Four people sit in a car. The masses of the people are 41 kg, 47 kg, 53 kg, and 55 kg. The car's mass is 1020 kg. When the car drives over a bump, its springs cause an oscillation with a frequency of 1.00 Hz. What would the frequency be if only the 41-kg person were present?

Hz

I really don't know how to do this, and I can't even make an assumption! Help please!

M=41+47+53+55 = 196 kg

f=sqrt(k/M)/ 2•π
k =(2•π •f)^2•M =7.74•10^3 N/m
f1 =sqrt(k/m)/ = sqrt(7.74•10^3/41)/ 2•π =2.19 Hz.

Thank you, but I tried this answer its wrong and I don't know why!

Thanks, for the help Elena. For me this answer is also not working its saying that its wrong. :/

add the mass of the vehicle...

To find the frequency of the car's oscillation with only the 41-kg person present, you can use the principle of simple harmonic motion.

First, we need to calculate the effective mass of the system when only the 41-kg person is present. The effective mass is the sum of the masses of the car and the person. So, the effective mass would be:

Effective mass = Mass of the car + Mass of the person
= 1020 kg + 41 kg
= 1061 kg

Now, we can use the equation for the frequency of simple harmonic motion:

Frequency (f) = 1 / (2π * sqrt(m / k))

Where:
- f is the frequency in Hz
- π is a mathematical constant (approximately 3.14159)
- m is the effective mass of the system
- k is the spring constant

Since the problem doesn't provide the spring constant, we cannot calculate the exact frequency. However, we can still determine the relationship between the two frequencies.

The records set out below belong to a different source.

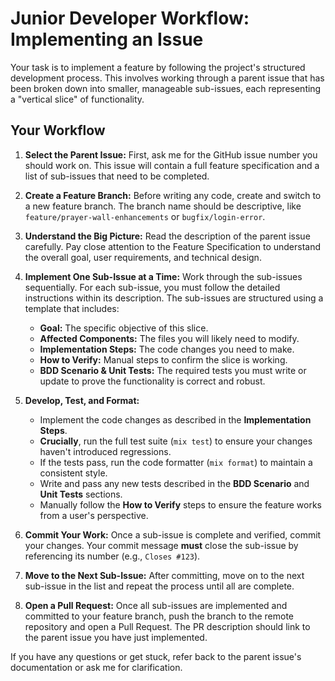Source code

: # Junior Developer Workflow: Implementing an Issue

Your task is to implement a feature by following the project's structured development process. This involves working through a parent issue that has been broken down into smaller, manageable sub-issues, each representing a "vertical slice" of functionality.

## Your Workflow

1.  **Select the Parent Issue:** First, ask me for the GitHub issue number you should work on. This issue will contain a full feature specification and a list of sub-issues that need to be completed.

2.  **Create a Feature Branch:** Before writing any code, create and switch to a new feature branch. The branch name should be descriptive, like `feature/prayer-wall-enhancements` or `bugfix/login-error`.

3.  **Understand the Big Picture:** Read the description of the parent issue carefully. Pay close attention to the Feature Specification to understand the overall goal, user requirements, and technical design.

4.  **Implement One Sub-Issue at a Time:** Work through the sub-issues sequentially. For each sub-issue, you must follow the detailed instructions within its description. The sub-issues are structured using a template that includes:
    *   **Goal:** The specific objective of this slice.
    *   **Affected Components:** The files you will likely need to modify.
    *   **Implementation Steps:** The code changes you need to make.
    *   **How to Verify:** Manual steps to confirm the slice is working.
    *   **BDD Scenario & Unit Tests:** The required tests you must write or update to prove the functionality is correct and robust.

5.  **Develop, Test, and Format:**
    *   Implement the code changes as described in the **Implementation Steps**.
    *   **Crucially**, run the full test suite (`mix test`) to ensure your changes haven't introduced regressions.
    *   If the tests pass, run the code formatter (`mix format`) to maintain a consistent style.
    *   Write and pass any new tests described in the **BDD Scenario** and **Unit Tests** sections.
    *   Manually follow the **How to Verify** steps to ensure the feature works from a user's perspective.

6.  **Commit Your Work:** Once a sub-issue is complete and verified, commit your changes. Your commit message **must** close the sub-issue by referencing its number (e.g., `Closes #123`).

7.  **Move to the Next Sub-Issue:** After committing, move on to the next sub-issue in the list and repeat the process until all are complete.

8.  **Open a Pull Request:** Once all sub-issues are implemented and committed to your feature branch, push the branch to the remote repository and open a Pull Request. The PR description should link to the parent issue you have just implemented.

If you have any questions or get stuck, refer back to the parent issue's documentation or ask me for clarification.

The frequency of the car's oscillation with all four people present is given as 1.00 Hz. Let's call this frequency f1. Therefore, we have:

f1 = 1.00 Hz

Now, let's assume that the spring constant remains the same when only the 41-kg person is present. Let's calculate the frequency using the effective mass of 1061 kg. Let's call this frequency f2. Therefore, we have:

f2 = 1 / (2π * sqrt(1061 kg / k))

Since k is the same for both scenarios, we can express the relationship between the two frequencies as:

f1 / f2 = (1.00 Hz) / (1 / (2π * sqrt(1061 kg / k)))
= 2π * sqrt(1061 kg / k)

To find the frequency f2 when only the 41-kg person is present, we would need the value of k or some additional information about the system. Without that information, we cannot calculate the exact frequency, but we can determine that it would be less than the original frequency of 1.00 Hz.